> **EXERCISE REQUIREMENTS**:
What is needed is a verbatim copy of each record below.

> **INPUT MATERIAL**:
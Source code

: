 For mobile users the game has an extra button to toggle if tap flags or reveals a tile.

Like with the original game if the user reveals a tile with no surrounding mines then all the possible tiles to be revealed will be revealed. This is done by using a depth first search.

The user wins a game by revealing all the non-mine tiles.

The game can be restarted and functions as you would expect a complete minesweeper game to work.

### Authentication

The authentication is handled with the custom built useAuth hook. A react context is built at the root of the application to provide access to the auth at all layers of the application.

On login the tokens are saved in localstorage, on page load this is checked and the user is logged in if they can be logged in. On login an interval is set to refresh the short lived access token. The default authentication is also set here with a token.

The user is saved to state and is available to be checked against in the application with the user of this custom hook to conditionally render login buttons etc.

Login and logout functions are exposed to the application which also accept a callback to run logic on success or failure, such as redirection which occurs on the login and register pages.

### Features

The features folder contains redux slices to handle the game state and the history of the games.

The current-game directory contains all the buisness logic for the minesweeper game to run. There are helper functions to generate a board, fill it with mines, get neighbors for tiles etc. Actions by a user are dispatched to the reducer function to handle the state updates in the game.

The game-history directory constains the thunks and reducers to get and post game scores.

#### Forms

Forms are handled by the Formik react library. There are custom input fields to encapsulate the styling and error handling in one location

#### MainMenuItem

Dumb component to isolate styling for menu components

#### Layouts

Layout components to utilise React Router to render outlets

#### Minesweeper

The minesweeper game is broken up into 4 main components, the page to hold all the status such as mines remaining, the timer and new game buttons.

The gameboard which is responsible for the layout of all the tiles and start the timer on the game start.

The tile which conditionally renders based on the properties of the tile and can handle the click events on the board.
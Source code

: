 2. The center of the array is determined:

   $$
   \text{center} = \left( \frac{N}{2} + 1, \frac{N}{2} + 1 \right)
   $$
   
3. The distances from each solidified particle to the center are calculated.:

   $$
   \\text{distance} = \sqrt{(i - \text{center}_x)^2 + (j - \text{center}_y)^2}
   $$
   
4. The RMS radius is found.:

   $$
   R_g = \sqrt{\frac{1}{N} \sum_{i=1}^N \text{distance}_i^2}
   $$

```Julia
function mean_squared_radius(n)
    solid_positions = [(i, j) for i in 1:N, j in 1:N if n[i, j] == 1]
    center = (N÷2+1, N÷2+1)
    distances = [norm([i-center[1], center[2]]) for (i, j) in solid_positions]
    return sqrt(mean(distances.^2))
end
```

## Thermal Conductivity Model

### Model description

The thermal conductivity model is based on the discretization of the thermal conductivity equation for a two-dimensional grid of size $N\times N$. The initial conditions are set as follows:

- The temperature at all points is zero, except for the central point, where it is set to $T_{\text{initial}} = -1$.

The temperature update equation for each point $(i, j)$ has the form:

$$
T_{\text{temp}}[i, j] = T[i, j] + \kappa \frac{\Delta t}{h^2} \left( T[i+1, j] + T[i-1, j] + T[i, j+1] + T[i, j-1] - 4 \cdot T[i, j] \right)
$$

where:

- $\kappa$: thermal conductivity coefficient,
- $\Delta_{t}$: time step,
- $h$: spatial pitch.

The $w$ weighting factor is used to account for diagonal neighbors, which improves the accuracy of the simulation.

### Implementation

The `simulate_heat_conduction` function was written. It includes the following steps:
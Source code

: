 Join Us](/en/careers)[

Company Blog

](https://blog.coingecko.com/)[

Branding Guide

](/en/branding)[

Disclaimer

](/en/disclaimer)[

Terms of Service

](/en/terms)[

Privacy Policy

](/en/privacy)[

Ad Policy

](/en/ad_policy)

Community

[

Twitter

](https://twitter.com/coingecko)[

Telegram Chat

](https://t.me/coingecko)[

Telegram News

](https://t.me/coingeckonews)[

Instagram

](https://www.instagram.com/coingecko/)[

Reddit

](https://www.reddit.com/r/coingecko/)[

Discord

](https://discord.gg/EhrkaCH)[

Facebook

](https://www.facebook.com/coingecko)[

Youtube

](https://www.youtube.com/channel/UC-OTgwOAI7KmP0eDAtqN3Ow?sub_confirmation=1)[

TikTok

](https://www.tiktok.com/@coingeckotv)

> **WRITTEN ANSWER**:
Source code

: For mobile users the game has an extra button to toggle if tap flags or reveals a tile.

Like with the original game if the user reveals a tile with no surrounding mines then all the possible tiles to be revealed will be revealed. This is done by using a depth first search.

The user wins a game by revealing all the non-mine tiles.

The game can be restarted and functions as you would expect a complete minesweeper game to work.

### Authentication

The authentication is handled with the custom built useAuth hook. A react context is built at the root of the application to provide access to the auth at all layers of the application.

On login the tokens are saved in localstorage, on page load this is checked and the user is logged in if they can be logged in. On login an interval is set to refresh the short lived access token. The default authentication is also set here with a token.

The user is saved to state and is available to be checked against in the application with the user of this custom hook to conditionally render login buttons etc.

Login and logout functions are exposed to the application which also accept a callback to run logic on success or failure, such as redirection which occurs on the login and register pages.

### Features

The features folder contains redux slices to handle the game state and the history of the games.

The current-game directory contains all the buisness logic for the minesweeper game to run. There are helper functions to generate a board, fill it with mines, get neighbors for tiles etc. Actions by a user are dispatched to the reducer function to handle the state updates in the game.

The game-history directory constains the thunks and reducers to get and post game scores.

#### Forms

Forms are handled by the Formik react library. There are custom input fields to encapsulate the styling and error handling in one location

#### MainMenuItem

Dumb component to isolate styling for menu components

#### Layouts

Layout components to utilise React Router to render outlets

#### Minesweeper

The minesweeper game is broken up into 4 main components, the page to hold all the status such as mines remaining, the timer and new game buttons.

The gameboard which is responsible for the layout of all the tiles and start the timer on the game start.

The tile which conditionally renders based on the properties of the tile and can handle the click events on the board.
Source code

: 2. The center of the array is determined:

   $$
   \text{center} = \left( \frac{N}{2} + 1, \frac{N}{2} + 1 \right)
   $$
   
3. The distances from each solidified particle to the center are calculated.:

   $$
   \\text{distance} = \sqrt{(i - \text{center}_x)^2 + (j - \text{center}_y)^2}
   $$
   
4. The RMS radius is found.:

   $$
   R_g = \sqrt{\frac{1}{N} \sum_{i=1}^N \text{distance}_i^2}
   $$

```Julia
function mean_squared_radius(n)
    solid_positions = [(i, j) for i in 1:N, j in 1:N if n[i, j] == 1]
    center = (N÷2+1, N÷2+1)
    distances = [norm([i-center[1], center[2]]) for (i, j) in solid_positions]
    return sqrt(mean(distances.^2))
end
```

## Thermal Conductivity Model

### Model description

The thermal conductivity model is based on the discretization of the thermal conductivity equation for a two-dimensional grid of size $N\times N$. The initial conditions are set as follows:

- The temperature at all points is zero, except for the central point, where it is set to $T_{\text{initial}} = -1$.

The temperature update equation for each point $(i, j)$ has the form:

$$
T_{\text{temp}}[i, j] = T[i, j] + \kappa \frac{\Delta t}{h^2} \left( T[i+1, j] + T[i-1, j] + T[i, j+1] + T[i, j-1] - 4 \cdot T[i, j] \right)
$$

where:

- $\kappa$: thermal conductivity coefficient,
- $\Delta_{t}$: time step,
- $h$: spatial pitch.

The $w$ weighting factor is used to account for diagonal neighbors, which improves the accuracy of the simulation.

### Implementation

The `simulate_heat_conduction` function was written. It includes the following steps:
Source code

: Join Us](/en/careers)[

Company Blog

](https://blog.coingecko.com/)[

Branding Guide

](/en/branding)[

Disclaimer

](/en/disclaimer)[

Terms of Service

](/en/terms)[

Privacy Policy

](/en/privacy)[

Ad Policy

](/en/ad_policy)

Community

[

Twitter

](https://twitter.com/coingecko)[

Telegram Chat

](https://t.me/coingecko)[

Telegram News

](https://t.me/coingeckonews)[

Instagram

](https://www.instagram.com/coingecko/)[

Reddit

](https://www.reddit.com/r/coingecko/)[

Discord

](https://discord.gg/EhrkaCH)[

Facebook

](https://www.facebook.com/coingecko)[

Youtube

](https://www.youtube.com/channel/UC-OTgwOAI7KmP0eDAtqN3Ow?sub_confirmation=1)[

TikTok

](https://www.tiktok.com/@coingeckotv)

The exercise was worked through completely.